• WHAT TO WORK ON:
Your answer is the lines below, exactly, from the one that contains "Supply chain Trade" through the one that contains "and then pipes on to deep supply financing.", both included.

(Stored data)
+ + + +

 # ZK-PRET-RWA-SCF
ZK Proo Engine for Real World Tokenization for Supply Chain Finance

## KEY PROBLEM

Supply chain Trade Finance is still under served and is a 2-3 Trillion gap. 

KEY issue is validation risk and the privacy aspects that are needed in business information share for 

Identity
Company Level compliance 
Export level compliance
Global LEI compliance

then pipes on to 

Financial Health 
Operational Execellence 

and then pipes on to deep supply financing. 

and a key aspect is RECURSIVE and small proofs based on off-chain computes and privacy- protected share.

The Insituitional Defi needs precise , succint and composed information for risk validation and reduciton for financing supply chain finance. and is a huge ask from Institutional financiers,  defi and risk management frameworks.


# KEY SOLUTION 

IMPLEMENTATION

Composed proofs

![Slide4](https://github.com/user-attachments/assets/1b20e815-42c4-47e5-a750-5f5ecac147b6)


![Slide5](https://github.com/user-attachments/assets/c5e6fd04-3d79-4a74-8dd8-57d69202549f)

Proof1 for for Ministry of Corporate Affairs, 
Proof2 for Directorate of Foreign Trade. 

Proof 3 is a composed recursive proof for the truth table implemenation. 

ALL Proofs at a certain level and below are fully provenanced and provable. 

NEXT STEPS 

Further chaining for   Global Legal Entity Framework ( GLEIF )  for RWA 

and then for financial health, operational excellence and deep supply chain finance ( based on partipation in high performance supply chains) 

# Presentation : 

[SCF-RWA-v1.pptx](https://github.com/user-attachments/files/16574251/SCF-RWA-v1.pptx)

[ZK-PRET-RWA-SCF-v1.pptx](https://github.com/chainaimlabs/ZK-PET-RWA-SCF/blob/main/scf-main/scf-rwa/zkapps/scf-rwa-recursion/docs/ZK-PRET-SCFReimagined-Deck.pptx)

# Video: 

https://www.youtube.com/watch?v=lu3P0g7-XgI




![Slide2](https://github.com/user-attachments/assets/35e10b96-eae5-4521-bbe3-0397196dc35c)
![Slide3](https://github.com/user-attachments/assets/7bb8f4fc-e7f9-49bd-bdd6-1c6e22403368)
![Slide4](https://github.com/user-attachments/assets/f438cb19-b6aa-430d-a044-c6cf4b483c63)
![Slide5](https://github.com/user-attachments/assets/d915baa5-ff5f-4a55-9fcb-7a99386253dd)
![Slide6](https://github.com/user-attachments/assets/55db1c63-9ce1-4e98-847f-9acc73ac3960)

+ + + +

• EXPECTED ANSWER:
Supply chain Trade Finance is still under served and is a 2-3 Trillion gap. 

KEY issue is validation risk and the privacy aspects that are needed in business information share for 

Identity
Company Level compliance 
Export level compliance
Global LEI compliance

then pipes on to 

Financial Health 
Operational Execellence 

and then pipes on to deep supply financing. 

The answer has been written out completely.